■ To do
Every record here must be set down once more, precisely as it reads.

[Collected data]
----
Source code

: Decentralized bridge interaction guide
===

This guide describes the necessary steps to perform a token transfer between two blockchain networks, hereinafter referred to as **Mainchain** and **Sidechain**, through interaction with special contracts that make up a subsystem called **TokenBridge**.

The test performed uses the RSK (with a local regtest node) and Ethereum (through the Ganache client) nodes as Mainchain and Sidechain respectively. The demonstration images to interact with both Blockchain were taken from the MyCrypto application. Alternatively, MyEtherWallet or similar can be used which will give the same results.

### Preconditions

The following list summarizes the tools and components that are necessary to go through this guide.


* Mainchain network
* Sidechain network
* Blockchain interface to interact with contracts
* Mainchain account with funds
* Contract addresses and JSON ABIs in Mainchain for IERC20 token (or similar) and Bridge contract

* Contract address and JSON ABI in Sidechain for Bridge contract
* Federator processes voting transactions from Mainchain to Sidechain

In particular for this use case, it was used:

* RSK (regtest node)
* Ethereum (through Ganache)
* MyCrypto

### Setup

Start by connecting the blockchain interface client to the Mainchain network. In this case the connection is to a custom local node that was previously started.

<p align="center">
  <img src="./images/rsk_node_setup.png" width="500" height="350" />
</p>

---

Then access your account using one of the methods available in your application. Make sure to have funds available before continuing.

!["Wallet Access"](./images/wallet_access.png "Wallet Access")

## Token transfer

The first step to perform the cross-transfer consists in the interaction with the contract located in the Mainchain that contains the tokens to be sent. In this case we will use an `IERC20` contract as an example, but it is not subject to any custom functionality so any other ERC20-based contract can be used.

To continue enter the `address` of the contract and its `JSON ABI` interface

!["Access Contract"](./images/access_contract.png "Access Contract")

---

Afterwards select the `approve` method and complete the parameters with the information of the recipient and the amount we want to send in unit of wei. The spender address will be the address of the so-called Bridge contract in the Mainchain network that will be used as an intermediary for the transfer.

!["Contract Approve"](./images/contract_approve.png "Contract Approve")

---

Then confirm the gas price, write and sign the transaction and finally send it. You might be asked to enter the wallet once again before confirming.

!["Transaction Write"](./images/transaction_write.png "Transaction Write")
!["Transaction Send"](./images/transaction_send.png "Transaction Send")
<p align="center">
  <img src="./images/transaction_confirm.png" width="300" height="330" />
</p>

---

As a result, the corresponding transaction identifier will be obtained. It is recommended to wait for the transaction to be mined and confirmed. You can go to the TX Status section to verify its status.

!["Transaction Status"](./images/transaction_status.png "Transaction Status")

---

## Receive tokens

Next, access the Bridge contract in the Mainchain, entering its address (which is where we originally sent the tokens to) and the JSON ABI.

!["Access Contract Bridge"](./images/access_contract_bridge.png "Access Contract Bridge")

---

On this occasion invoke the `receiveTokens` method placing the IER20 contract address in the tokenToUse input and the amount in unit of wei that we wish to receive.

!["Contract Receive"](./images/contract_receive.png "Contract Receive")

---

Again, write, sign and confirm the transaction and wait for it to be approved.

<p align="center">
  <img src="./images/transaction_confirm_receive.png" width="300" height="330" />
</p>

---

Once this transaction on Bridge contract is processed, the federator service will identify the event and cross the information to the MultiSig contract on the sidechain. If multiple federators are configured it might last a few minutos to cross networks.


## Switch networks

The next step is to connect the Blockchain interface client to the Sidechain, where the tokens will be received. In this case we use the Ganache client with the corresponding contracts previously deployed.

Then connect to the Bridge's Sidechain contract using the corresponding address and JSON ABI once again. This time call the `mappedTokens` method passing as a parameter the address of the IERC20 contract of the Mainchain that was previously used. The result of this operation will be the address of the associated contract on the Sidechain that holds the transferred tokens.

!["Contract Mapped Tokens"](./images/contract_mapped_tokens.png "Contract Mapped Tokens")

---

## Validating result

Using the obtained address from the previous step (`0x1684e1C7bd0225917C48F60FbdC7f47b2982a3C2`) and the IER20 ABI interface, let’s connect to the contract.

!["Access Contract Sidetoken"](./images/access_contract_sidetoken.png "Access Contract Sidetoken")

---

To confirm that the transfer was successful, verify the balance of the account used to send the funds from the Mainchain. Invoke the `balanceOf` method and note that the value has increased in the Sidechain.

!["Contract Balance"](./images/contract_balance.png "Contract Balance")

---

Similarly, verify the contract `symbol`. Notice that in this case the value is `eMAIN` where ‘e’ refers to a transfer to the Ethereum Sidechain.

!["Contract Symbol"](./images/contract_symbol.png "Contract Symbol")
----
■ Result of this task
Source code

: Decentralized bridge interaction guide
===

This guide describes the necessary steps to perform a token transfer between two blockchain networks, hereinafter referred to as **Mainchain** and **Sidechain**, through interaction with special contracts that make up a subsystem called **TokenBridge**.

The test performed uses the RSK (with a local regtest node) and Ethereum (through the Ganache client) nodes as Mainchain and Sidechain respectively. The demonstration images to interact with both Blockchain were taken from the MyCrypto application. Alternatively, MyEtherWallet or similar can be used which will give the same results.

### Preconditions

The following list summarizes the tools and components that are necessary to go through this guide.


* Mainchain network
* Sidechain network
* Blockchain interface to interact with contracts
* Mainchain account with funds
* Contract addresses and JSON ABIs in Mainchain for IERC20 token (or similar) and Bridge contract

* Contract address and JSON ABI in Sidechain for Bridge contract
* Federator processes voting transactions from Mainchain to Sidechain

In particular for this use case, it was used:

* RSK (regtest node)
* Ethereum (through Ganache)
* MyCrypto

### Setup

Start by connecting the blockchain interface client to the Mainchain network. In this case the connection is to a custom local node that was previously started.

<p align="center">
  <img src="./images/rsk_node_setup.png" width="500" height="350" />
</p>

---

Then access your account using one of the methods available in your application. Make sure to have funds available before continuing.

!["Wallet Access"](./images/wallet_access.png "Wallet Access")

## Token transfer

The first step to perform the cross-transfer consists in the interaction with the contract located in the Mainchain that contains the tokens to be sent. In this case we will use an `IERC20` contract as an example, but it is not subject to any custom functionality so any other ERC20-based contract can be used.

To continue enter the `address` of the contract and its `JSON ABI` interface

!["Access Contract"](./images/access_contract.png "Access Contract")

---

Afterwards select the `approve` method and complete the parameters with the information of the recipient and the amount we want to send in unit of wei. The spender address will be the address of the so-called Bridge contract in the Mainchain network that will be used as an intermediary for the transfer.

!["Contract Approve"](./images/contract_approve.png "Contract Approve")

---

Then confirm the gas price, write and sign the transaction and finally send it. You might be asked to enter the wallet once again before confirming.

!["Transaction Write"](./images/transaction_write.png "Transaction Write")
!["Transaction Send"](./images/transaction_send.png "Transaction Send")
<p align="center">
  <img src="./images/transaction_confirm.png" width="300" height="330" />
</p>

---

As a result, the corresponding transaction identifier will be obtained. It is recommended to wait for the transaction to be mined and confirmed. You can go to the TX Status section to verify its status.

!["Transaction Status"](./images/transaction_status.png "Transaction Status")

---

## Receive tokens

Next, access the Bridge contract in the Mainchain, entering its address (which is where we originally sent the tokens to) and the JSON ABI.

!["Access Contract Bridge"](./images/access_contract_bridge.png "Access Contract Bridge")

---

On this occasion invoke the `receiveTokens` method placing the IER20 contract address in the tokenToUse input and the amount in unit of wei that we wish to receive.

!["Contract Receive"](./images/contract_receive.png "Contract Receive")

---

Again, write, sign and confirm the transaction and wait for it to be approved.

<p align="center">
  <img src="./images/transaction_confirm_receive.png" width="300" height="330" />
</p>

---

Once this transaction on Bridge contract is processed, the federator service will identify the event and cross the information to the MultiSig contract on the sidechain. If multiple federators are configured it might last a few minutos to cross networks.


## Switch networks

The next step is to connect the Blockchain interface client to the Sidechain, where the tokens will be received. In this case we use the Ganache client with the corresponding contracts previously deployed.

Then connect to the Bridge's Sidechain contract using the corresponding address and JSON ABI once again. This time call the `mappedTokens` method passing as a parameter the address of the IERC20 contract of the Mainchain that was previously used. The result of this operation will be the address of the associated contract on the Sidechain that holds the transferred tokens.

!["Contract Mapped Tokens"](./images/contract_mapped_tokens.png "Contract Mapped Tokens")

---

## Validating result

Using the obtained address from the previous step (`0x1684e1C7bd0225917C48F60FbdC7f47b2982a3C2`) and the IER20 ABI interface, let’s connect to the contract.

!["Access Contract Sidetoken"](./images/access_contract_sidetoken.png "Access Contract Sidetoken")

---

To confirm that the transfer was successful, verify the balance of the account used to send the funds from the Mainchain. Invoke the `balanceOf` method and note that the value has increased in the Sidechain.

!["Contract Balance"](./images/contract_balance.png "Contract Balance")

---

Similarly, verify the contract `symbol`. Notice that in this case the value is `eMAIN` where ‘e’ refers to a transfer to the Ethereum Sidechain.

!["Contract Symbol"](./images/contract_symbol.png "Contract Symbol")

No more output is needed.